The BOC meeting turned out to be more dovish than expected. While leaving the overnight rate at 0.5%, the central bank trimmed its growth forecast for 2016 and 2017, and pushed backward the timing of the economy’s expected return to full capacity to mid-2017. Domestically, the BOC acknowledged that the economy has rebounded as projected in July. However, weakened dynamics in global growth should affect the country’s economic expansion which highly reliant on exports. Canadian dollar plunged more than -1% against US dollar. The loonie had strengthened against greenback over the past 3 weeks.

Policymakers acknowledged that global economic growth has been ‘a little weaker than expected this year’. Yet, they believed that the momentum pointing to a pickup in 2016 and 2017 remains ‘largely intact’. Regarding Canada’s largest trading partner, the US, the central bank noted that US’ economy is expected to ‘continue growing at a solid pace with particular strength in private domestic demand, which is important for Canadian exports’. On China, policymakers admitted that ‘uncertainty about China’s transition to a slower growth path has contributed to further downward pressure on prices for oil and other commodities’. We will discuss in the next paragraph that how the concerns over China have led to BOC’s downgrade of growth outlook.

Domestically, the BOC indicated that the economy ‘has rebounded, as projected in July’. For non-resource sectors, the ‘looked-for signs of strength are more evident, supported by the stimulative effects of previous monetary policy actions and past depreciation of the Canadian dollar’. What concerned policymakers the most is that a persistent decline in commodity prices would result in a downgrade to potential growth at least for the next year or two. As mentioned in the statement, the BOC noted that ‘lower prices for oil and other commodities since the summer have further lowered Canada’s terms of trade and are dampening business investment and exports in the resource sector’. This is the key reason for the central bank to downgrade its growth forecasts for 2016 and 2017. The Bank now projects real GDP will expand +1.1% in 2015, before accelerating to about +2% in 2016 and then +2.5% in 2017. The economy is now expected to return to full capacity, and inflation sustainably to target, around mid-2017.

On inflation, the BOC suggested that ‘total CPI inflation remains near the bottom of the Bank’s target range, owing to declines in consumer energy prices. Core inflation is close to +2% as the transitory effects of the past depreciation of the Canadian dollar are roughly offsetting disinflationary pressures from economic slack, which has increased this year. The Bank judges that the underlying trend in inflation continues to be about 1.5 to 1.7%’.

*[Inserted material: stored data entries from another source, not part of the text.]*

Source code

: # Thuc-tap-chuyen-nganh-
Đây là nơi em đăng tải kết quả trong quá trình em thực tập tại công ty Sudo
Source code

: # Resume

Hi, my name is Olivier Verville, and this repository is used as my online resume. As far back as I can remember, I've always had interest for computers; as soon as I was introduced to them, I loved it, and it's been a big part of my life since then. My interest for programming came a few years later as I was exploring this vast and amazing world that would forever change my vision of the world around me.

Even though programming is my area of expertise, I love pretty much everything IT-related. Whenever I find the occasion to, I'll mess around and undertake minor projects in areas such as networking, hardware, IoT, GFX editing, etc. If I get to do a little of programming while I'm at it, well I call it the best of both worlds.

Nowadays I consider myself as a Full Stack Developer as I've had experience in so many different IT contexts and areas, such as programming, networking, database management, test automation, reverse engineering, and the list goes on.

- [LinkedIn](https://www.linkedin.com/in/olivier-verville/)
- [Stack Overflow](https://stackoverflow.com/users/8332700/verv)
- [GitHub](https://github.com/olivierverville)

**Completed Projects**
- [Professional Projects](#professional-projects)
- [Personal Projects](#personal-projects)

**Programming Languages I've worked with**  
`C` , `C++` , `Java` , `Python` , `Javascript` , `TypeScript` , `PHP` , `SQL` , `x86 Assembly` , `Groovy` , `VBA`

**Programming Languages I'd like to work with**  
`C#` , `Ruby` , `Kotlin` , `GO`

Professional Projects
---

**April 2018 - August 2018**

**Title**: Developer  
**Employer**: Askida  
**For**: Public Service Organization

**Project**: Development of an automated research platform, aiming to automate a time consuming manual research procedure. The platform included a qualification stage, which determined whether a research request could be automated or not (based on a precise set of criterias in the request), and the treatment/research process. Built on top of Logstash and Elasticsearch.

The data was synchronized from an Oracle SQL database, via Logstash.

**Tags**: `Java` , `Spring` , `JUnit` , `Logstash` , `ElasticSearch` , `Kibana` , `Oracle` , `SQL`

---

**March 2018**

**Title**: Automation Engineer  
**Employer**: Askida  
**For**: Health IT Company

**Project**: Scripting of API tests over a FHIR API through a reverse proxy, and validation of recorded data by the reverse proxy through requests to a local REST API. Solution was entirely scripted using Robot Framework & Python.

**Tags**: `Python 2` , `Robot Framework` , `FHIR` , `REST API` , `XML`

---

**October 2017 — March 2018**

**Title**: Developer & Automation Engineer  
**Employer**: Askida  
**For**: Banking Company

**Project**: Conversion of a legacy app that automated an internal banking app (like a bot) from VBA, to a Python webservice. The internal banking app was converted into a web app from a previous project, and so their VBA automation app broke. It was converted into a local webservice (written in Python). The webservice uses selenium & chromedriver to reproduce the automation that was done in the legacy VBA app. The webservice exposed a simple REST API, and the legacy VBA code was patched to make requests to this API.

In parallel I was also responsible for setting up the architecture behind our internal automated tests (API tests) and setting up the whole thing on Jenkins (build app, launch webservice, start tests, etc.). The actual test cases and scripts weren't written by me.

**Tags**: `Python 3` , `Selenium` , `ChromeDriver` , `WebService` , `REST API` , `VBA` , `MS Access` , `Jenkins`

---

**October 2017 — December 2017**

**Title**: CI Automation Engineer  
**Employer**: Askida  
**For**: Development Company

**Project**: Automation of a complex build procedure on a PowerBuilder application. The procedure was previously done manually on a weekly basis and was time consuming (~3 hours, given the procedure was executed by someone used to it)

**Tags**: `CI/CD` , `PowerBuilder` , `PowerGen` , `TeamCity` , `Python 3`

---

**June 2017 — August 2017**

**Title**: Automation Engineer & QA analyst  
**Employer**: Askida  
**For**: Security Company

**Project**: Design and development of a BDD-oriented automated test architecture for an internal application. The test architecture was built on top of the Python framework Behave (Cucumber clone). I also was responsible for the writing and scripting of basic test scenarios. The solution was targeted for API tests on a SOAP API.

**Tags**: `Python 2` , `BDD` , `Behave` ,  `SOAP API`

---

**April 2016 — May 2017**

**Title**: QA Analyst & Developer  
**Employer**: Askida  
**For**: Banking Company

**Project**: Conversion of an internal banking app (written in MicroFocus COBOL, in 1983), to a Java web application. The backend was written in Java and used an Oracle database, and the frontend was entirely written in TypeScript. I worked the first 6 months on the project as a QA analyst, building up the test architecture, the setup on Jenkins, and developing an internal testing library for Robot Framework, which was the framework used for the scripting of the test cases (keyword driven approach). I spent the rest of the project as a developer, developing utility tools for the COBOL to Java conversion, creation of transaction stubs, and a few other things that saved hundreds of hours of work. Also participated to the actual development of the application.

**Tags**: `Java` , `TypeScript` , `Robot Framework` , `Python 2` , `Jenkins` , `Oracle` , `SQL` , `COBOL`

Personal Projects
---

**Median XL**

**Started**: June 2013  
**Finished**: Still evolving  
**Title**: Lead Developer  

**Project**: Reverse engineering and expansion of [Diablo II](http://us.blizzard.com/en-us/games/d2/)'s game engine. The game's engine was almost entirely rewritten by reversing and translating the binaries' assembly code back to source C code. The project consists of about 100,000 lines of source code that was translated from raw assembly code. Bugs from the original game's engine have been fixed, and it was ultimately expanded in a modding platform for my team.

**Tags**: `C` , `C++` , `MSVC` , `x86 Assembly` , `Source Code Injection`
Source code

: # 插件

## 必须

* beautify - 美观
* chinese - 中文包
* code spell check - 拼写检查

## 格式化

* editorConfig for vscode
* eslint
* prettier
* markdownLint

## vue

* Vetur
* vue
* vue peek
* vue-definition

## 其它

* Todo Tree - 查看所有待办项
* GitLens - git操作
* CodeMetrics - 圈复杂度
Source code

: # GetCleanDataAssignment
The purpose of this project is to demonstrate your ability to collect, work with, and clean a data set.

The BOC currently believes that the global economic slowdown and a rapid moderation in China’s growth might lend external support to Canada’s economic expansion. While the central bank now expects the economy to return to full capacity at around mid-2017, we see the potential for upside surprises after factoring in the planned increase in infrastructural spending by the newly election Liberal government.